** Task description **
The records below need retyping in full; give them again exactly.

*** Opening Material provided ***

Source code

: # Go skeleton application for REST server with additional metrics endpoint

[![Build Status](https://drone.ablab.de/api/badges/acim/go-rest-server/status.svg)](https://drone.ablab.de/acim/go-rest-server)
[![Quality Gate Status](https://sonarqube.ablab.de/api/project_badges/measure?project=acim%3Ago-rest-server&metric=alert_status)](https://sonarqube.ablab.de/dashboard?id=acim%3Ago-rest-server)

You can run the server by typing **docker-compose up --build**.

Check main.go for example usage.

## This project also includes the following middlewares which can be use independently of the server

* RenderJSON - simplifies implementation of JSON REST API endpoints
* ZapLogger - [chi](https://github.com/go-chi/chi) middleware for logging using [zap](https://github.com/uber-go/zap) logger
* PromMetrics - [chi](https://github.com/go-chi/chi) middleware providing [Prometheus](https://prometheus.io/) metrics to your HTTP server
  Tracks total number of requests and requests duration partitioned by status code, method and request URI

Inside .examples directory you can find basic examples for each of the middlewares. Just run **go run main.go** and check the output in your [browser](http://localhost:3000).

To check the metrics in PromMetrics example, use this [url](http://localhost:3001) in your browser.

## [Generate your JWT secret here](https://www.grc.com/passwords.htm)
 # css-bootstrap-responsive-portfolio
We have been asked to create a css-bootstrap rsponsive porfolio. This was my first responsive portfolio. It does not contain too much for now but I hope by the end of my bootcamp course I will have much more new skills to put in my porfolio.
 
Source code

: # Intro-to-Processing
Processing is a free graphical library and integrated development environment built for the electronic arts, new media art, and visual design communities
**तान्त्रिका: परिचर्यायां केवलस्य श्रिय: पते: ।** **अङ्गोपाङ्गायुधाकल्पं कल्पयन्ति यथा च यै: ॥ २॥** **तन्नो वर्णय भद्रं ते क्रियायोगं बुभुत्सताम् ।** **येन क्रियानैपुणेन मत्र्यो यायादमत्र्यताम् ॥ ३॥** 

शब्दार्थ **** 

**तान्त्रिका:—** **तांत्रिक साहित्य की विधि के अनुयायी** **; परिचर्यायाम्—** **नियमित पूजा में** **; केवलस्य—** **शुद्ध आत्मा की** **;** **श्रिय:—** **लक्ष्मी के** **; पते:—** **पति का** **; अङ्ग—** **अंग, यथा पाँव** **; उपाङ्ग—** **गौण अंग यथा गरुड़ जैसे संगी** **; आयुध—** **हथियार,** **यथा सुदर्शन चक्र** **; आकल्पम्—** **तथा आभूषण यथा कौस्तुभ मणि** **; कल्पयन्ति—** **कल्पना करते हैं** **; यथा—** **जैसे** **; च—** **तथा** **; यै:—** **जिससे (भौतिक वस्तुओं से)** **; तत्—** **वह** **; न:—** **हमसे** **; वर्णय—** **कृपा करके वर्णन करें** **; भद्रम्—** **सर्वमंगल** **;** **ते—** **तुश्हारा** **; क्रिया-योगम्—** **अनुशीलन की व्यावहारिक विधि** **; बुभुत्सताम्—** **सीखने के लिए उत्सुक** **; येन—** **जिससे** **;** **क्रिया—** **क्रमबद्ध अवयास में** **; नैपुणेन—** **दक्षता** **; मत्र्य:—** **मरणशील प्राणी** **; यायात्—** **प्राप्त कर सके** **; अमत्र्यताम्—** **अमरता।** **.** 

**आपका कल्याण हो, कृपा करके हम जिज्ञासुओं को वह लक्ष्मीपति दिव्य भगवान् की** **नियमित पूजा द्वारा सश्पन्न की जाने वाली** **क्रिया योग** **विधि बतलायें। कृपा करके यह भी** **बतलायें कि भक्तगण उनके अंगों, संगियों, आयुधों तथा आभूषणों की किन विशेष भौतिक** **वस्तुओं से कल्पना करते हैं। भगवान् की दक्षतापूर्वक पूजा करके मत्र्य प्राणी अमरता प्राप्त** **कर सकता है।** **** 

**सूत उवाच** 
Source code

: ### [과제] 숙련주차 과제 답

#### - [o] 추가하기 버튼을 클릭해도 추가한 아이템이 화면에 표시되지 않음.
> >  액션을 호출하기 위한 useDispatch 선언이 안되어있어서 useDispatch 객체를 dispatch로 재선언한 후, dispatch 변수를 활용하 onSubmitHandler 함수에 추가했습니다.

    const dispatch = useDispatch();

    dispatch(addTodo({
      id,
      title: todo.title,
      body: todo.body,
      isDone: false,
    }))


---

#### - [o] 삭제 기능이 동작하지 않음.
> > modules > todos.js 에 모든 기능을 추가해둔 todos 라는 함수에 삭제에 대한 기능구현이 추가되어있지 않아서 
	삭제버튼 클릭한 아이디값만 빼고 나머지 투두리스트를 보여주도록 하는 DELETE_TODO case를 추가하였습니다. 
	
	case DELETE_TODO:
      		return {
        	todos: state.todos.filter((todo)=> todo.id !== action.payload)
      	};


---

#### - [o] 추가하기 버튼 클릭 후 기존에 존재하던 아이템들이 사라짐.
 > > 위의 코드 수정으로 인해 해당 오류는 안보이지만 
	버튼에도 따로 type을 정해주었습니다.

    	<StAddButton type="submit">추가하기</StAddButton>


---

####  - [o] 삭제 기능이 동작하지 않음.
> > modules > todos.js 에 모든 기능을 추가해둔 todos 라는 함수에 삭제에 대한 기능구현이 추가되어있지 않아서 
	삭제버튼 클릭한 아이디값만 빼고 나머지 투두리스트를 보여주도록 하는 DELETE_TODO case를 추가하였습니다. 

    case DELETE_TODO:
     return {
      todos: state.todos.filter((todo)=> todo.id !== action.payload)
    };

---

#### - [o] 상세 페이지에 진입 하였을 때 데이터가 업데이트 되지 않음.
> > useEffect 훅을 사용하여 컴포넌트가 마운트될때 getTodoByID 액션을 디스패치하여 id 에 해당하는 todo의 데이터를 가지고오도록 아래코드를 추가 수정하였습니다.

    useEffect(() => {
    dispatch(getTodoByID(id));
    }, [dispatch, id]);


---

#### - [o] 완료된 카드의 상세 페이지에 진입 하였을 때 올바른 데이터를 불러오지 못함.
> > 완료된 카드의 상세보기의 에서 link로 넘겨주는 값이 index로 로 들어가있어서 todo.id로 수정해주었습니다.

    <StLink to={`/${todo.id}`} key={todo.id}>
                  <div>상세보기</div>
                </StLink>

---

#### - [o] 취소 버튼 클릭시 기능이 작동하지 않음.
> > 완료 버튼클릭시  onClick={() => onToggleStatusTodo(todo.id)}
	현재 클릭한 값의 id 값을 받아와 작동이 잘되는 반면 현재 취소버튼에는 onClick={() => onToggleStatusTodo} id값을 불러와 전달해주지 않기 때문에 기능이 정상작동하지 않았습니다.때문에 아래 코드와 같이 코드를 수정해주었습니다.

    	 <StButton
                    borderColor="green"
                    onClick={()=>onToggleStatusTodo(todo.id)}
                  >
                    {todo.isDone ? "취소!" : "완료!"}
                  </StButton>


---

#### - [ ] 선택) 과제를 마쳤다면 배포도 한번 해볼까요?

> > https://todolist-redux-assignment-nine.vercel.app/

*** Closing Material provided ***

** Exercise result **
Source code

: # Go skeleton application for REST server with additional metrics endpoint

[![Build Status](https://drone.ablab.de/api/badges/acim/go-rest-server/status.svg)](https://drone.ablab.de/acim/go-rest-server)
[![Quality Gate Status](https://sonarqube.ablab.de/api/project_badges/measure?project=acim%3Ago-rest-server&metric=alert_status)](https://sonarqube.ablab.de/dashboard?id=acim%3Ago-rest-server)

You can run the server by typing **docker-compose up --build**.

Check main.go for example usage.

## This project also includes the following middlewares which can be use independently of the server

* RenderJSON - simplifies implementation of JSON REST API endpoints
* ZapLogger - [chi](https://github.com/go-chi/chi) middleware for logging using [zap](https://github.com/uber-go/zap) logger
* PromMetrics - [chi](https://github.com/go-chi/chi) middleware providing [Prometheus](https://prometheus.io/) metrics to your HTTP server
  Tracks total number of requests and requests duration partitioned by status code, method and request URI

Inside .examples directory you can find basic examples for each of the middlewares. Just run **go run main.go** and check the output in your [browser](http://localhost:3000).

To check the metrics in PromMetrics example, use this [url](http://localhost:3001) in your browser.

## [Generate your JWT secret here](https://www.grc.com/passwords.htm)
 # css-bootstrap-responsive-portfolio
We have been asked to create a css-bootstrap rsponsive porfolio. This was my first responsive portfolio. It does not contain too much for now but I hope by the end of my bootcamp course I will have much more new skills to put in my porfolio.
 
Source code

: # Intro-to-Processing
Processing is a free graphical library and integrated development environment built for the electronic arts, new media art, and visual design communities
**तान्त्रिका: परिचर्यायां केवलस्य श्रिय: पते: ।** **अङ्गोपाङ्गायुधाकल्पं कल्पयन्ति यथा च यै: ॥ २॥** **तन्नो वर्णय भद्रं ते क्रियायोगं बुभुत्सताम् ।** **येन क्रियानैपुणेन मत्र्यो यायादमत्र्यताम् ॥ ३॥** 

शब्दार्थ **** 

**तान्त्रिका:—** **तांत्रिक साहित्य की विधि के अनुयायी** **; परिचर्यायाम्—** **नियमित पूजा में** **; केवलस्य—** **शुद्ध आत्मा की** **;** **श्रिय:—** **लक्ष्मी के** **; पते:—** **पति का** **; अङ्ग—** **अंग, यथा पाँव** **; उपाङ्ग—** **गौण अंग यथा गरुड़ जैसे संगी** **; आयुध—** **हथियार,** **यथा सुदर्शन चक्र** **; आकल्पम्—** **तथा आभूषण यथा कौस्तुभ मणि** **; कल्पयन्ति—** **कल्पना करते हैं** **; यथा—** **जैसे** **; च—** **तथा** **; यै:—** **जिससे (भौतिक वस्तुओं से)** **; तत्—** **वह** **; न:—** **हमसे** **; वर्णय—** **कृपा करके वर्णन करें** **; भद्रम्—** **सर्वमंगल** **;** **ते—** **तुश्हारा** **; क्रिया-योगम्—** **अनुशीलन की व्यावहारिक विधि** **; बुभुत्सताम्—** **सीखने के लिए उत्सुक** **; येन—** **जिससे** **;** **क्रिया—** **क्रमबद्ध अवयास में** **; नैपुणेन—** **दक्षता** **; मत्र्य:—** **मरणशील प्राणी** **; यायात्—** **प्राप्त कर सके** **; अमत्र्यताम्—** **अमरता।** **.** 

**आपका कल्याण हो, कृपा करके हम जिज्ञासुओं को वह लक्ष्मीपति दिव्य भगवान् की** **नियमित पूजा द्वारा सश्पन्न की जाने वाली** **क्रिया योग** **विधि बतलायें। कृपा करके यह भी** **बतलायें कि भक्तगण उनके अंगों, संगियों, आयुधों तथा आभूषणों की किन विशेष भौतिक** **वस्तुओं से कल्पना करते हैं। भगवान् की दक्षतापूर्वक पूजा करके मत्र्य प्राणी अमरता प्राप्त** **कर सकता है।** **** 

**सूत उवाच** 
Source code

: ### [과제] 숙련주차 과제 답

#### - [o] 추가하기 버튼을 클릭해도 추가한 아이템이 화면에 표시되지 않음.
> >  액션을 호출하기 위한 useDispatch 선언이 안되어있어서 useDispatch 객체를 dispatch로 재선언한 후, dispatch 변수를 활용하 onSubmitHandler 함수에 추가했습니다.

    const dispatch = useDispatch();

    dispatch(addTodo({
      id,
      title: todo.title,
      body: todo.body,
      isDone: false,
    }))


---

#### - [o] 삭제 기능이 동작하지 않음.
> > modules > todos.js 에 모든 기능을 추가해둔 todos 라는 함수에 삭제에 대한 기능구현이 추가되어있지 않아서 
	삭제버튼 클릭한 아이디값만 빼고 나머지 투두리스트를 보여주도록 하는 DELETE_TODO case를 추가하였습니다. 
	
	case DELETE_TODO:
      		return {
        	todos: state.todos.filter((todo)=> todo.id !== action.payload)
      	};


---

#### - [o] 추가하기 버튼 클릭 후 기존에 존재하던 아이템들이 사라짐.
 > > 위의 코드 수정으로 인해 해당 오류는 안보이지만 
	버튼에도 따로 type을 정해주었습니다.

    	<StAddButton type="submit">추가하기</StAddButton>


---

####  - [o] 삭제 기능이 동작하지 않음.
> > modules > todos.js 에 모든 기능을 추가해둔 todos 라는 함수에 삭제에 대한 기능구현이 추가되어있지 않아서 
	삭제버튼 클릭한 아이디값만 빼고 나머지 투두리스트를 보여주도록 하는 DELETE_TODO case를 추가하였습니다. 

    case DELETE_TODO:
     return {
      todos: state.todos.filter((todo)=> todo.id !== action.payload)
    };

---

#### - [o] 상세 페이지에 진입 하였을 때 데이터가 업데이트 되지 않음.
> > useEffect 훅을 사용하여 컴포넌트가 마운트될때 getTodoByID 액션을 디스패치하여 id 에 해당하는 todo의 데이터를 가지고오도록 아래코드를 추가 수정하였습니다.

    useEffect(() => {
    dispatch(getTodoByID(id));
    }, [dispatch, id]);


---

#### - [o] 완료된 카드의 상세 페이지에 진입 하였을 때 올바른 데이터를 불러오지 못함.
> > 완료된 카드의 상세보기의 에서 link로 넘겨주는 값이 index로 로 들어가있어서 todo.id로 수정해주었습니다.

    <StLink to={`/${todo.id}`} key={todo.id}>
                  <div>상세보기</div>
                </StLink>

---

#### - [o] 취소 버튼 클릭시 기능이 작동하지 않음.
> > 완료 버튼클릭시  onClick={() => onToggleStatusTodo(todo.id)}
	현재 클릭한 값의 id 값을 받아와 작동이 잘되는 반면 현재 취소버튼에는 onClick={() => onToggleStatusTodo} id값을 불러와 전달해주지 않기 때문에 기능이 정상작동하지 않았습니다.때문에 아래 코드와 같이 코드를 수정해주었습니다.

    	 <StButton
                    borderColor="green"
                    onClick={()=>onToggleStatusTodo(todo.id)}
                  >
                    {todo.isDone ? "취소!" : "완료!"}
                  </StButton>


---

#### - [ ] 선택) 과제를 마쳤다면 배포도 한번 해볼까요?

> > https://todolist-redux-assignment-nine.vercel.app/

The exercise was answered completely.